** Opening Data to examine block **

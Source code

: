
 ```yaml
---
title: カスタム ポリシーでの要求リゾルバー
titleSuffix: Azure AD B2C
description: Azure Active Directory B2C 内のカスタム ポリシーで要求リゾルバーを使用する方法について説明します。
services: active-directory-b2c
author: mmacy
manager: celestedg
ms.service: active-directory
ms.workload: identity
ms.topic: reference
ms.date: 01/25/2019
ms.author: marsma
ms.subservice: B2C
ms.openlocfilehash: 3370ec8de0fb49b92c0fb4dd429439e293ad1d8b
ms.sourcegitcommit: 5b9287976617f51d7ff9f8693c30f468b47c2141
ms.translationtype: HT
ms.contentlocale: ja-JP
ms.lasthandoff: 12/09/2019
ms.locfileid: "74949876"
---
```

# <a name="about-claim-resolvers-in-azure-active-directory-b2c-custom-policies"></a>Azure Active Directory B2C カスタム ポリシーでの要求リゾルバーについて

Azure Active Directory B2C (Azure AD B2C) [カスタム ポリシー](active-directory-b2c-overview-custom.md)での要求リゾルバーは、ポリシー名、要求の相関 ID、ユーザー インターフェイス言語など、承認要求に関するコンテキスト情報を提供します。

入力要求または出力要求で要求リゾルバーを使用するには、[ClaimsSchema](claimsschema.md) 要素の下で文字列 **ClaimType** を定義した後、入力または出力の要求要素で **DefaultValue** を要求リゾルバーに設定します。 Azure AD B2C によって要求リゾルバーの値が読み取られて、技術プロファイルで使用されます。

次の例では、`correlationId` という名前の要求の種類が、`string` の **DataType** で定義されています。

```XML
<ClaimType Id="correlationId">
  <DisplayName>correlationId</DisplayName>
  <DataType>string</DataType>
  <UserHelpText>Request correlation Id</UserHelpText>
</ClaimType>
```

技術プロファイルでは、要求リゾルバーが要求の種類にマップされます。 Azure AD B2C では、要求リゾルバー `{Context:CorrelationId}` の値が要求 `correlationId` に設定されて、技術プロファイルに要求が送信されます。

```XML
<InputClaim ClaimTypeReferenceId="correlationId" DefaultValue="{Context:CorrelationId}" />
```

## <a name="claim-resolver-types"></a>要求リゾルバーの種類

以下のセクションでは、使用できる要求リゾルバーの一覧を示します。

** Closing Data to examine block **

Write the entries out again verbatim, every one of them.

Source code

:
 ```yaml
---
title: カスタム ポリシーでの要求リゾルバー
titleSuffix: Azure AD B2C
description: Azure Active Directory B2C 内のカスタム ポリシーで要求リゾルバーを使用する方法について説明します。
services: active-directory-b2c
author: mmacy
manager: celestedg
ms.service: active-directory
ms.workload: identity
ms.topic: reference
ms.date: 01/25/2019
ms.author: marsma
ms.subservice: B2C
ms.openlocfilehash: 3370ec8de0fb49b92c0fb4dd429439e293ad1d8b
ms.sourcegitcommit: 5b9287976617f51d7ff9f8693c30f468b47c2141
ms.translationtype: HT
ms.contentlocale: ja-JP
ms.lasthandoff: 12/09/2019
ms.locfileid: "74949876"
---
```

# <a name="about-claim-resolvers-in-azure-active-directory-b2c-custom-policies"></a>Azure Active Directory B2C カスタム ポリシーでの要求リゾルバーについて

Azure Active Directory B2C (Azure AD B2C) [カスタム ポリシー](active-directory-b2c-overview-custom.md)での要求リゾルバーは、ポリシー名、要求の相関 ID、ユーザー インターフェイス言語など、承認要求に関するコンテキスト情報を提供します。

入力要求または出力要求で要求リゾルバーを使用するには、[ClaimsSchema](claimsschema.md) 要素の下で文字列 **ClaimType** を定義した後、入力または出力の要求要素で **DefaultValue** を要求リゾルバーに設定します。 Azure AD B2C によって要求リゾルバーの値が読み取られて、技術プロファイルで使用されます。

次の例では、`correlationId` という名前の要求の種類が、`string` の **DataType** で定義されています。

```XML
<ClaimType Id="correlationId">
  <DisplayName>correlationId</DisplayName>
  <DataType>string</DataType>
  <UserHelpText>Request correlation Id</UserHelpText>
</ClaimType>
```

技術プロファイルでは、要求リゾルバーが要求の種類にマップされます。 Azure AD B2C では、要求リゾルバー `{Context:CorrelationId}` の値が要求 `correlationId` に設定されて、技術プロファイルに要求が送信されます。

```XML
<InputClaim ClaimTypeReferenceId="correlationId" DefaultValue="{Context:CorrelationId}" />
```

## <a name="claim-resolver-types"></a>要求リゾルバーの種類

以下のセクションでは、使用できる要求リゾルバーの一覧を示します。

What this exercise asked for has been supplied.